Steps for utilizing the LitObject middleware as data basis for citation networks

5 Discussion

Other extended services—for example, as depicted in Fig. 3 on top of the component “Website”—are at least technically possible, e.g. the generation of an organization-wide search index or an internal repository. Also the LitObject middleware can serve as foundation for scientific projects in the fields of information retrieval, machine learning or clustering.

Key reasons to continue the development on the LitObject middleware are that the usage of the commercial sharing and collaboration features of Mendeley, Zotero, etc., limits research capabilities, forces vendor lock-in and exposes research activities permanently as well as reduces interoperability between various literature management tools.

Additionally there are legal as well as technical challenges: Within the sphere of “fair use” the exchange of full literature objects is allowed. However the restrictions of fair use are ambiguous, differ between countries and are non-uniform between publishers. Already the exchange of (digital) literature objects within one organization unit is sketchy as some Libraries advice against the sharing of literature as for instance the Health Science Library of the University of North Carolina (2014). In this technically focused publication a deeper exploration is beyond the scope, however, an exhaustive evaluation of these topics by country specific lawyers would be desirable.

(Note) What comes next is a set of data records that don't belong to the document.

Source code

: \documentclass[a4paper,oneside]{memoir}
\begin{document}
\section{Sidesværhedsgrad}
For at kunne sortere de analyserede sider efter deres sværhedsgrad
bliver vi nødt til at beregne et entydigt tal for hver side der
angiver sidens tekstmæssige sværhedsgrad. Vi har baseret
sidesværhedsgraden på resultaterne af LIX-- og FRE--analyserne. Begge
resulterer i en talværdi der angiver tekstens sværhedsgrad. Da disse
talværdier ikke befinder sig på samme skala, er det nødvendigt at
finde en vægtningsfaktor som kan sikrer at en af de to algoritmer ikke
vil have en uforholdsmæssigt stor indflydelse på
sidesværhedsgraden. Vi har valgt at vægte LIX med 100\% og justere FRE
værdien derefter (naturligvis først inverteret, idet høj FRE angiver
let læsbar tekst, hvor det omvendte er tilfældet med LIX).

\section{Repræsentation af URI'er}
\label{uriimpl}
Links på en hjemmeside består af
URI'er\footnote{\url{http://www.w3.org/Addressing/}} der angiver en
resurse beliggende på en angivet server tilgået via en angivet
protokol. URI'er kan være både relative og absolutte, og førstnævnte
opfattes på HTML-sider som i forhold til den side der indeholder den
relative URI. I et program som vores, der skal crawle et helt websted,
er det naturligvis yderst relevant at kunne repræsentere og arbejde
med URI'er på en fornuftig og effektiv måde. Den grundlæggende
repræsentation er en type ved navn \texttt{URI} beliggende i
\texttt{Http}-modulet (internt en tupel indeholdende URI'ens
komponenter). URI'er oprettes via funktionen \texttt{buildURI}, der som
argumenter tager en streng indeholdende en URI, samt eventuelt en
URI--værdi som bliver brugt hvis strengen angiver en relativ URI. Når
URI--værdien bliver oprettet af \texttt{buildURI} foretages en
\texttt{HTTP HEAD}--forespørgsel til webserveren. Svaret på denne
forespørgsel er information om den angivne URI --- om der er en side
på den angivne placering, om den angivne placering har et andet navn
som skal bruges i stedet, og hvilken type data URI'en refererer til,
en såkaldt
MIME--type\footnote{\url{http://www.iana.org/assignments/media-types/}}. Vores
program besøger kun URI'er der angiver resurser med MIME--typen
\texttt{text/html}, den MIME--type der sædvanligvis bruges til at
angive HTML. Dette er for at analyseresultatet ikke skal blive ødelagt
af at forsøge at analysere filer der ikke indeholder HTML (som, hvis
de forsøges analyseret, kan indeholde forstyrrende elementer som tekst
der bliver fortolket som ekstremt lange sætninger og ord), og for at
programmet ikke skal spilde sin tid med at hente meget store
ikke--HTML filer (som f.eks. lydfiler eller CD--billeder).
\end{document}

On the technical side as stated by Hull et al. (2008), there still exist issues how to identify literature objects globally as not every object has a digital object identifier (DOI), international standard book number (ISBN) or a uniform resource name (URN). The questions how to get metadata and in which representation is solved technically, for example, by the unAPI specification (Chudnov et al. 2006b) that is described and motivated more in detail in an article by Chudnov et al. (2006a). Unfortunately, unAPI is lacking the linkage to fulltext documents, however, only a small adaptation is necessary to support this requirement as well. Finally, citation network analysis and visualization services (e.g. Pajek) can utilize this interface.

6 Summary

In this paper we have introduced the LitObject middleware that is a RESTful web service to interconnect various literature management software tools. The aim of the LitObject middleware is to improve collaborative literature work for advanced publishing processes. The LitObject middleware offers the possibility to import and export literature objects. Literature objects are the combination of a reference in a data format such as BibTeX and one or more fulltext document that belong to the reference. Additionally, literature objects can also be grouped together in collections. On top of the LitObject middleware various extended services are possible. As one possible extended service we presented an application for the cogeneration of citation networks. With the help of many authors who import literature objects into the LitObject middleware it is possible to build up a network of citations and clusters of literature that belong to a particular topic.